The deal consists of $600 million in cash, $200 million in e.l.f. stock, and an additional $200 million earnout tied to Rhode’s performance over the next three years. The acquisition marks e.l.f.'s largest to date and signals its growing ambition to dominate the prestige skincare market while maintaining its reputation for affordability and innovation.
Founded in 2022, Rhode has quickly gained traction among Gen Z consumers with its minimalist branding and clean, vegan, cruelty-free formulations.
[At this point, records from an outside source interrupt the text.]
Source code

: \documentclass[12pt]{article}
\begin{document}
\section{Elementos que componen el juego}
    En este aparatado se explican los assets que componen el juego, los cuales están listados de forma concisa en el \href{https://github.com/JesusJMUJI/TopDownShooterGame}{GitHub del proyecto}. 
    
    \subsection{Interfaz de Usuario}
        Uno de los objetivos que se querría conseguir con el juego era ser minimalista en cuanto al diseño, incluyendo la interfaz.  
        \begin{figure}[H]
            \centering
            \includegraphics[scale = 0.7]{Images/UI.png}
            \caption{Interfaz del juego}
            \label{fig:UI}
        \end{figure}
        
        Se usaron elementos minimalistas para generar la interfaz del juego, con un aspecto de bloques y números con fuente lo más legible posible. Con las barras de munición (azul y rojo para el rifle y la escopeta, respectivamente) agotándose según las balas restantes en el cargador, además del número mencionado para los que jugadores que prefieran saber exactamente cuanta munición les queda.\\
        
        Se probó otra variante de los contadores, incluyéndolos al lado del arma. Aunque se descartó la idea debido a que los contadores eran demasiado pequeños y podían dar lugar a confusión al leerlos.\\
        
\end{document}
In just three years, the brand has scaled impressively, generating $212 million in net sales in the 12 months ending March 31, 2025.
“Rhode has built something truly special by focusing on hero products, community engagement, and a values-driven approach,” said Tarang Amin, Chairman and CEO of e.l.f. Beauty. “This acquisition deepens our reach with Gen Z and strengthens our position in prestige skincare.”
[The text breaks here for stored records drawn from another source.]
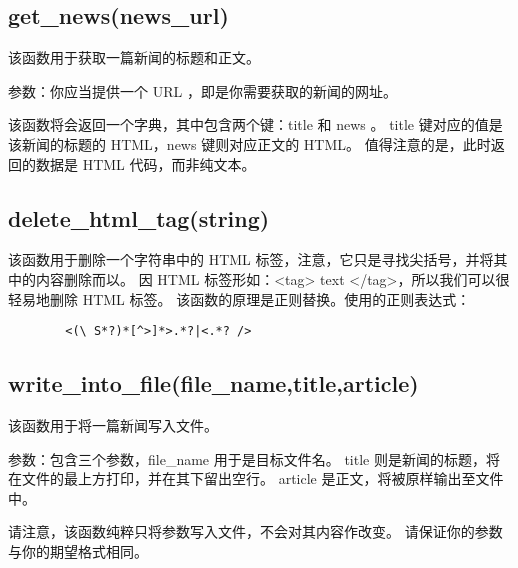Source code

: \documentclass{article}
\begin{document}
    \subsection{get\_news(news\_url)}
    该函数用于获取一篇新闻的标题和正文。
    \par
    参数：你应当提供一个 URL ，即是你需要获取的新闻的网址。
    \par
    该函数将会返回一个字典，其中包含两个键：title 和 news 。
    title 键对应的值是该新闻的标题的 HTML，news 键则对应正文的 HTML。
    值得注意的是，此时返回的数据是 HTML 代码，而非纯文本。
    \subsection{delete\_html\_tag(string)}
    该函数用于删除一个字符串中的 HTML 标签，注意，它只是寻找尖括号，并将其中的内容删除而以。
    因 HTML 标签形如：<tag> text </tag>，所以我们可以很轻易地删除 HTML 标签。
    该函数的原理是正则替换。使用的正则表达式：
    \begin{lstlisting}
        <(\ S*?)*[^>]*>.*?|<.*? />
    \end{lstlisting}
    \subsection{write\_into\_file(file\_name,title,article)}
    该函数用于将一篇新闻写入文件。
    \par
    参数：包含三个参数，file\_name 用于是目标文件名。
    title 则是新闻的标题，将在文件的最上方打印，并在其下留出空行。
    article 是正文，将被原样输出至文件中。
    \par
    请注意，该函数纯粹只将参数写入文件，不会对其内容作改变。
    请保证你的参数与你的期望格式相同。
\end{document}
Hailey Bieber will stay on as Chief Creative Officer and Head of Innovation at Rhode, while also serving as a Strategic Advisor to e.l.f. Beauty. Her continued involvement is expected to preserve the brand’s identity and creative direction under its new ownership.
The acquisition comes at a time of significant growth for e.l.f. Beauty, which has seen strong demand across its core makeup and skincare lines. The company plans to further expand Rhode’s footprint through increased global distribution, including upcoming launches in Sephora stores across North America and the U.K. by the end of the year.
The transaction is expected to close in the second quarter of fiscal 2026, pending customary regulatory approvals.